Derman, telefonu açtığında içinde üniversitedeki tüm elemanların adının, görevinin ve numarasının olduğu kripto bir mobil uygulama gördü.
Yazışmalar buradan yapılacaktı…
Hemen ilk mesajını almıştı.
Mesaj Onur Kaplan’dan geliyordu.
Görevi; Ülkü Ocakları Ankara Üniversitesi Reisi, “Dalgalan hey Kara Sancak dalgalan. Salındığın yerde rüzgâr dinmesin. Türk'ün karargâhı olacak gölgen. Uyar uyumasın, uyar sinmesin! Kökünden kırılsın hainin eli. Hesaba çekilsin her kapı kulu. Hala yaşıyorken bir kahpe dölü. Gönderin, ölene kadar inmesin! Hem devlet hem ordu hem bu topraklar. Babamın malıdır; benim tüm haklar. Yırtılacak bütün beyaz bayraklar. İsterse saldıran geri dönmesin! Tahtını başına geçir tahtlının. Ahı tutsun artık, öce ahtlının. Kara Sancağısın kara bahtlının. Atlıyı atından indir, binmesin! Deli Tayma, bitmez bu çağda tezat. Türk’ün öz yurdu da değilken azat. Bu düzen Tepegöz, bu sancak Başat. Yansın kahpe acun, yansın sönmesin!”
Derman’a içinden bir ses; “Buna bir cevap verelim sahip, ailesi bedel ödemiş teşkilat mensuplarındandır…” dedi.

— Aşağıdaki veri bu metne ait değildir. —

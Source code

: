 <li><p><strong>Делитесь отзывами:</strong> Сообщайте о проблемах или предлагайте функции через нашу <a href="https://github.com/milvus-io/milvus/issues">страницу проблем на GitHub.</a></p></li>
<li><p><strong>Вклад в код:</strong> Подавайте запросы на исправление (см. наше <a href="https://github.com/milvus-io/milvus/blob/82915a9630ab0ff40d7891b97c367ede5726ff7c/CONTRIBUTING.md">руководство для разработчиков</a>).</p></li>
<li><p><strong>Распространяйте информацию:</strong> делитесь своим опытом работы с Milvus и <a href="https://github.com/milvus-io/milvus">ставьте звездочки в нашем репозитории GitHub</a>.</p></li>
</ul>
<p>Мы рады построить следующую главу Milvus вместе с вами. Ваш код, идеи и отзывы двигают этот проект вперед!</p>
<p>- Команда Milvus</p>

Telefonu evirip çeviren Derman, iyice düşünüp taşındıktan sonra arkasına yaslanıp Onur Kaplan adlı mobil kullanıcıya şu satırları yazdı;
“Yalan kürsüleri yıkıp yerine sehpaları kuracağız ant olsun! Haini, soysuzu iki kaşının ortasından vuracağız ant olsun! Çaresiyiz kanayan her yaranın, birliğini göreceğiz Turan’ın, Ya da Türk’e yar olmayan dünyanın eksenini kıracağız ant olsun! Hastane yolunda doğan bebeğin, üstüne beyaz kar yağan bebeğin kırkı çıktığı gün donan bebeğin, hesabını soracağız ant olsun! Aldanmadan makamlara, kürklere, yoldaş olup saray basan kırklara, Turan adlı nazlı gelin Türklere, Yar olunca duracağız ant olsun! Gerçek kılıp ecdatların düşünü, geri alıp her bir mezar taşını, reziller eğerken rezil başını, Huzura biz varacağız ant olsun!”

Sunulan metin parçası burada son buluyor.